A Game-Changing, Unforgettable Magic Wardrobe
After customers build their own personalized dressing room, they’re advised to check-in at the “love desk”. Here, customers will most likely have their first interaction with a store associate. While the associates are there to check customers in, they were adjunct to the user-friendly devices. Once checked-in, customers can relax in the lounge or browse Reformation’s edited section of third-party accessories.
After a short wait, associates call customers by name and guide them to their fitting rooms, where your wardrobe is awaiting you. Inside, you’ll see your selection of pieces have appeared magically, thanks to a false back in the fitting room that leads to the stock area.
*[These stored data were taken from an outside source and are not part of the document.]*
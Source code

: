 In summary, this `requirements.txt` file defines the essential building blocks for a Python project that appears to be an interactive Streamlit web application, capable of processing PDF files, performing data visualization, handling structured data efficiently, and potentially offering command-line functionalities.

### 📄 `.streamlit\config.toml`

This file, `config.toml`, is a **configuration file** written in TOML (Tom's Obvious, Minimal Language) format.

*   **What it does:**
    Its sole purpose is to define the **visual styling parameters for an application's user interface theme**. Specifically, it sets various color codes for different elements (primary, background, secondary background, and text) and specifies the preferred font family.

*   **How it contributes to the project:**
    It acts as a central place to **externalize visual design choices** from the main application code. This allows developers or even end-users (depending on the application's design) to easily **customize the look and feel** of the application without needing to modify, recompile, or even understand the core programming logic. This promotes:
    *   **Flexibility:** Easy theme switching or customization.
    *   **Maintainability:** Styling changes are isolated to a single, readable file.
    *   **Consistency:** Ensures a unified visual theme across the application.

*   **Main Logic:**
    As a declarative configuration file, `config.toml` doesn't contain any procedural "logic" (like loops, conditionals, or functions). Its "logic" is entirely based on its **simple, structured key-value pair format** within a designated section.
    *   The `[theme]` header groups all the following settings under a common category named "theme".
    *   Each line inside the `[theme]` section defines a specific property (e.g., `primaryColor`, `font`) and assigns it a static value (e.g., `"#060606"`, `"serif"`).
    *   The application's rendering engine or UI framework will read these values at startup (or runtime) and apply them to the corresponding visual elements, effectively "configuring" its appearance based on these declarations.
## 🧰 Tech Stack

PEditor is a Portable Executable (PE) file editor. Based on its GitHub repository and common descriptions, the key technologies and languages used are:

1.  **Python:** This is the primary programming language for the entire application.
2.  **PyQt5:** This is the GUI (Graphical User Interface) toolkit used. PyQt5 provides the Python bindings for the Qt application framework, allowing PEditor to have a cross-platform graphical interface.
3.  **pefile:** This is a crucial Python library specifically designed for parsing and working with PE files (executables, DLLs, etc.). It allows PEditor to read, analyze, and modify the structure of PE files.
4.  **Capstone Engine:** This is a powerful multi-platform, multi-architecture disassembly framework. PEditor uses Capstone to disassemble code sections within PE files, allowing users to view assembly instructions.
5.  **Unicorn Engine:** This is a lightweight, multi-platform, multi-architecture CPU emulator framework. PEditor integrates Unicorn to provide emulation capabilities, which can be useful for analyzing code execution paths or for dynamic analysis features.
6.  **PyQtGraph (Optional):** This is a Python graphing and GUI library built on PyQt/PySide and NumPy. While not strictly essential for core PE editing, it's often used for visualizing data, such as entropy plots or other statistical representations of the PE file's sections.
While in the fitting room, you can have a truly personalized experience. There is a smaller touch screen where you can add more sizes/items, plug your phone in and play music, and create your own mood lighting.
Every avid shopper knows lighting in the fitting room is key to confidence while trying on new clothes. At Reformation, customers can choose from three different lighting options: golden, cool, or sexy time. This was one of the first dressing rooms that I didn’t want to rush out of. It felt luxurious and intimate. I felt free to take my time, take selfies, and ask employees and friends for their advice. I almost felt like Cher Horowitz in Clueless with my own virtual, intelligent closet.
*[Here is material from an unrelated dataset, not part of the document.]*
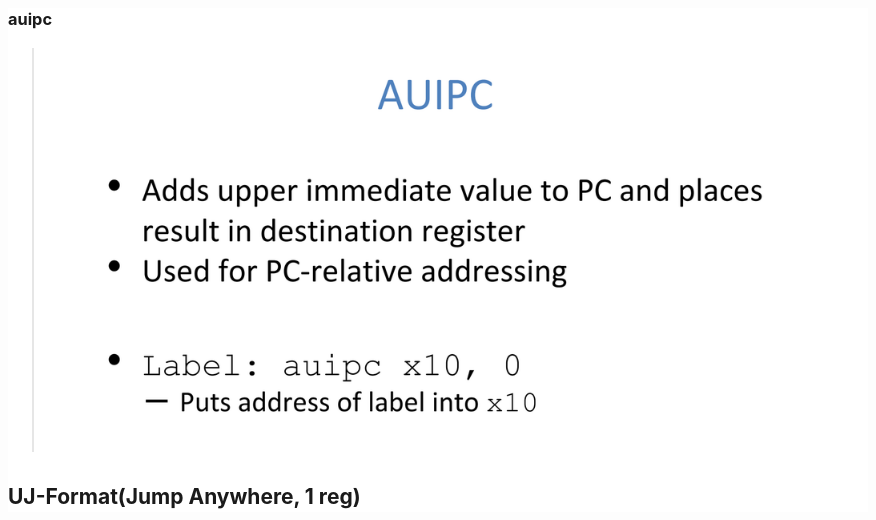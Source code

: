 
### auipc
> ![image.png](./RISC-V_Instructions.assets/20231023_2314446607.png)




## UJ-Format(Jump Anywhere, 1 reg)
Once customers finish up in these hard-to-leave fitting rooms, it’s time to checkout. Shoppers simply bring items to the aforementioned love desk and check out via portable tech with cash or credit.
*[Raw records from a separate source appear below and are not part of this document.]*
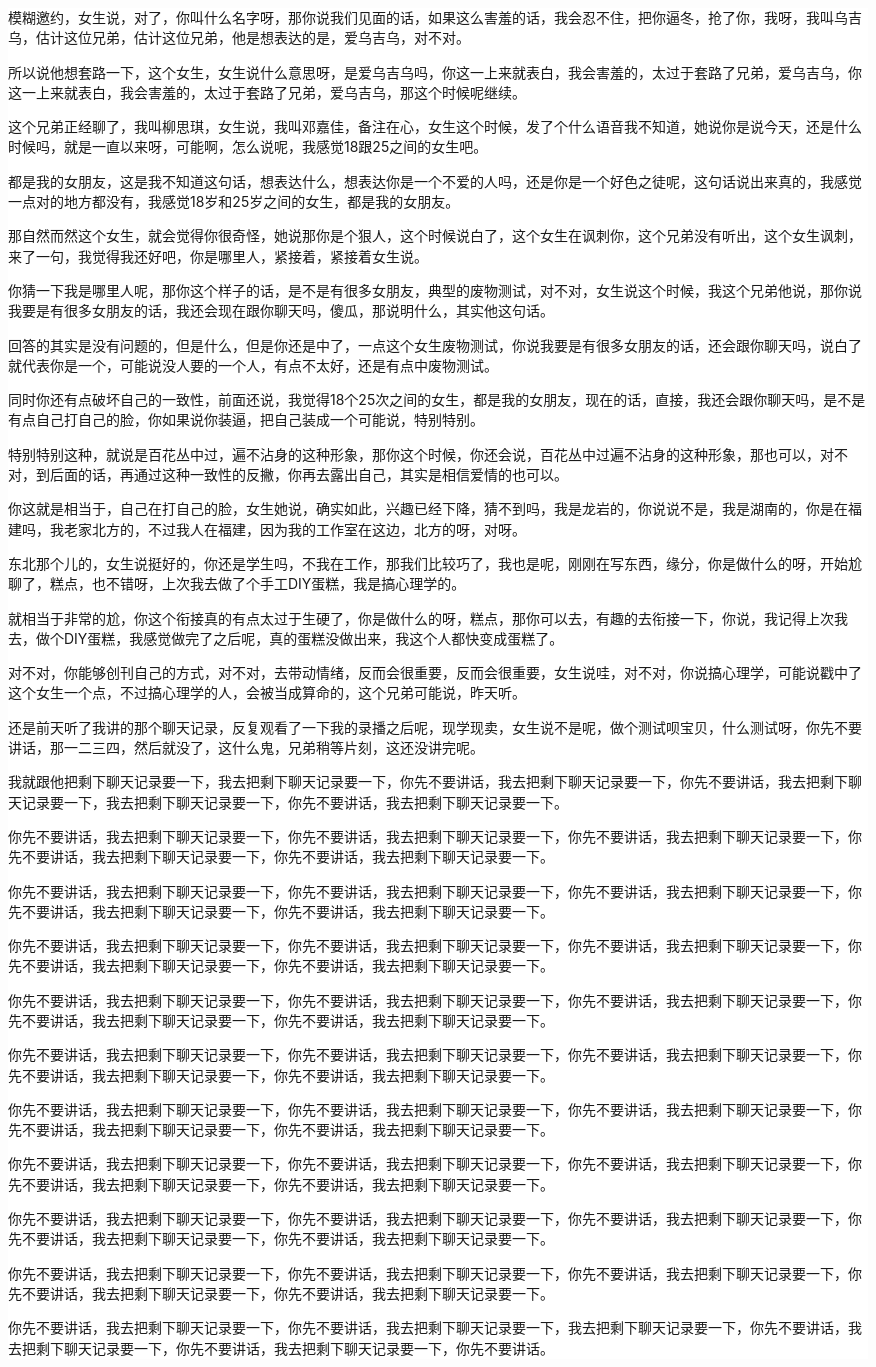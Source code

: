 模糊邀约，女生说，对了，你叫什么名字呀，那你说我们见面的话，如果这么害羞的话，我会忍不住，把你逼冬，抢了你，我呀，我叫乌吉乌，估计这位兄弟，估计这位兄弟，他是想表达的是，爱乌吉乌，对不对。

所以说他想套路一下，这个女生，女生说什么意思呀，是爱乌吉乌吗，你这一上来就表白，我会害羞的，太过于套路了兄弟，爱乌吉乌，你这一上来就表白，我会害羞的，太过于套路了兄弟，爱乌吉乌，那这个时候呢继续。

这个兄弟正经聊了，我叫柳思琪，女生说，我叫邓嘉佳，备注在心，女生这个时候，发了个什么语音我不知道，她说你是说今天，还是什么时候吗，就是一直以来呀，可能啊，怎么说呢，我感觉18跟25之间的女生吧。

都是我的女朋友，这是我不知道这句话，想表达什么，想表达你是一个不爱的人吗，还是你是一个好色之徒呢，这句话说出来真的，我感觉一点对的地方都没有，我感觉18岁和25岁之间的女生，都是我的女朋友。

那自然而然这个女生，就会觉得你很奇怪，她说那你是个狠人，这个时候说白了，这个女生在讽刺你，这个兄弟没有听出，这个女生讽刺，来了一句，我觉得我还好吧，你是哪里人，紧接着，紧接着女生说。

你猜一下我是哪里人呢，那你这个样子的话，是不是有很多女朋友，典型的废物测试，对不对，女生说这个时候，我这个兄弟他说，那你说我要是有很多女朋友的话，我还会现在跟你聊天吗，傻瓜，那说明什么，其实他这句话。

回答的其实是没有问题的，但是什么，但是你还是中了，一点这个女生废物测试，你说我要是有很多女朋友的话，还会跟你聊天吗，说白了就代表你是一个，可能说没人要的一个人，有点不太好，还是有点中废物测试。

同时你还有点破坏自己的一致性，前面还说，我觉得18个25次之间的女生，都是我的女朋友，现在的话，直接，我还会跟你聊天吗，是不是有点自己打自己的脸，你如果说你装逼，把自己装成一个可能说，特别特别。

特别特别这种，就说是百花丛中过，遍不沾身的这种形象，那你这个时候，你还会说，百花丛中过遍不沾身的这种形象，那也可以，对不对，到后面的话，再通过这种一致性的反撇，你再去露出自己，其实是相信爱情的也可以。

你这就是相当于，自己在打自己的脸，女生她说，确实如此，兴趣已经下降，猜不到吗，我是龙岩的，你说说不是，我是湖南的，你是在福建吗，我老家北方的，不过我人在福建，因为我的工作室在这边，北方的呀，对呀。

东北那个儿的，女生说挺好的，你还是学生吗，不我在工作，那我们比较巧了，我也是呢，刚刚在写东西，缘分，你是做什么的呀，开始尬聊了，糕点，也不错呀，上次我去做了个手工DIY蛋糕，我是搞心理学的。

就相当于非常的尬，你这个衔接真的有点太过于生硬了，你是做什么的呀，糕点，那你可以去，有趣的去衔接一下，你说，我记得上次我去，做个DIY蛋糕，我感觉做完了之后呢，真的蛋糕没做出来，我这个人都快变成蛋糕了。

对不对，你能够创刊自己的方式，对不对，去带动情绪，反而会很重要，反而会很重要，女生说哇，对不对，你说搞心理学，可能说戳中了这个女生一个点，不过搞心理学的人，会被当成算命的，这个兄弟可能说，昨天听。

还是前天听了我讲的那个聊天记录，反复观看了一下我的录播之后呢，现学现卖，女生说不是呢，做个测试呗宝贝，什么测试呀，你先不要讲话，那一二三四，然后就没了，这什么鬼，兄弟稍等片刻，这还没讲完呢。

我就跟他把剩下聊天记录要一下，我去把剩下聊天记录要一下，你先不要讲话，我去把剩下聊天记录要一下，你先不要讲话，我去把剩下聊天记录要一下，我去把剩下聊天记录要一下，你先不要讲话，我去把剩下聊天记录要一下。

你先不要讲话，我去把剩下聊天记录要一下，你先不要讲话，我去把剩下聊天记录要一下，你先不要讲话，我去把剩下聊天记录要一下，你先不要讲话，我去把剩下聊天记录要一下，你先不要讲话，我去把剩下聊天记录要一下。

你先不要讲话，我去把剩下聊天记录要一下，你先不要讲话，我去把剩下聊天记录要一下，你先不要讲话，我去把剩下聊天记录要一下，你先不要讲话，我去把剩下聊天记录要一下，你先不要讲话，我去把剩下聊天记录要一下。

你先不要讲话，我去把剩下聊天记录要一下，你先不要讲话，我去把剩下聊天记录要一下，你先不要讲话，我去把剩下聊天记录要一下，你先不要讲话，我去把剩下聊天记录要一下，你先不要讲话，我去把剩下聊天记录要一下。

你先不要讲话，我去把剩下聊天记录要一下，你先不要讲话，我去把剩下聊天记录要一下，你先不要讲话，我去把剩下聊天记录要一下，你先不要讲话，我去把剩下聊天记录要一下，你先不要讲话，我去把剩下聊天记录要一下。

你先不要讲话，我去把剩下聊天记录要一下，你先不要讲话，我去把剩下聊天记录要一下，你先不要讲话，我去把剩下聊天记录要一下，你先不要讲话，我去把剩下聊天记录要一下，你先不要讲话，我去把剩下聊天记录要一下。

你先不要讲话，我去把剩下聊天记录要一下，你先不要讲话，我去把剩下聊天记录要一下，你先不要讲话，我去把剩下聊天记录要一下，你先不要讲话，我去把剩下聊天记录要一下，你先不要讲话，我去把剩下聊天记录要一下。

你先不要讲话，我去把剩下聊天记录要一下，你先不要讲话，我去把剩下聊天记录要一下，你先不要讲话，我去把剩下聊天记录要一下，你先不要讲话，我去把剩下聊天记录要一下，你先不要讲话，我去把剩下聊天记录要一下。

你先不要讲话，我去把剩下聊天记录要一下，你先不要讲话，我去把剩下聊天记录要一下，你先不要讲话，我去把剩下聊天记录要一下，你先不要讲话，我去把剩下聊天记录要一下，你先不要讲话，我去把剩下聊天记录要一下。

你先不要讲话，我去把剩下聊天记录要一下，你先不要讲话，我去把剩下聊天记录要一下，你先不要讲话，我去把剩下聊天记录要一下，你先不要讲话，我去把剩下聊天记录要一下，你先不要讲话，我去把剩下聊天记录要一下。

你先不要讲话，我去把剩下聊天记录要一下，你先不要讲话，我去把剩下聊天记录要一下，我去把剩下聊天记录要一下，你先不要讲话，我去把剩下聊天记录要一下，你先不要讲话，我去把剩下聊天记录要一下，你先不要讲话。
Customer Service That Needs to Catch up to Tech
While I enjoyed the novelty of the magic wardrobe, what I was left desiring was a more positive experience with the sales staff. Reformation Bond Street is great for those days when I’m craving the least amount of human interaction possible. I got this feeling that more training was needed for the associates to feel comfortable not only with the new tech, but also with classic customer rapport.
For example, while at the love desk, the staff exuded annoyance when I asked if I could check out. To me, a truly high-end shopping experience would require the staff to treat shoppers as well as the tech does. The last impression a store can leave is during check out and the goodbye. This quick interaction nearly diverted my overall positive experience.
Reformation can improve upon their tech-based customer experience by syncing customers’ online profiles with their in-store purchases. That way, the customer profile can be more readily available to staff, creating an even more personalized experience.
Also, while the company is quite visible with their quarterly sustainability reports online, their environmentally-friendly business model feels secondary when in-store. Their motto, displayed demurely throughout the store, reads: “Being naked is the #1 most sustainable option. We’re #2.” But there is no reference to what the slogan means. That’s a missed opportunity.
Reformation Isn’t Perfect — But It’s Well-Worth the Trip
I truly enjoyed the convenience and functionality of the tech at the Bond Street store. Like shopping online, their devices were user-friendly and allow customers to control their own experiences. There’s even an upside to the lack of staff engagement: no one pushes the customer to try on a size or style she’s not comfortable with. The staff is there not to make a sale but to assist in the Reformation experience.
Ultimately, I’d prefer to keep shopping Reformation online. But if I feel I need to try a specific style on for fit or quality, then Bond Street will be my destination. While the whole experience is not perfect, I’ll take any excuse to indulge in Reformation’s magic wardrobe one more time.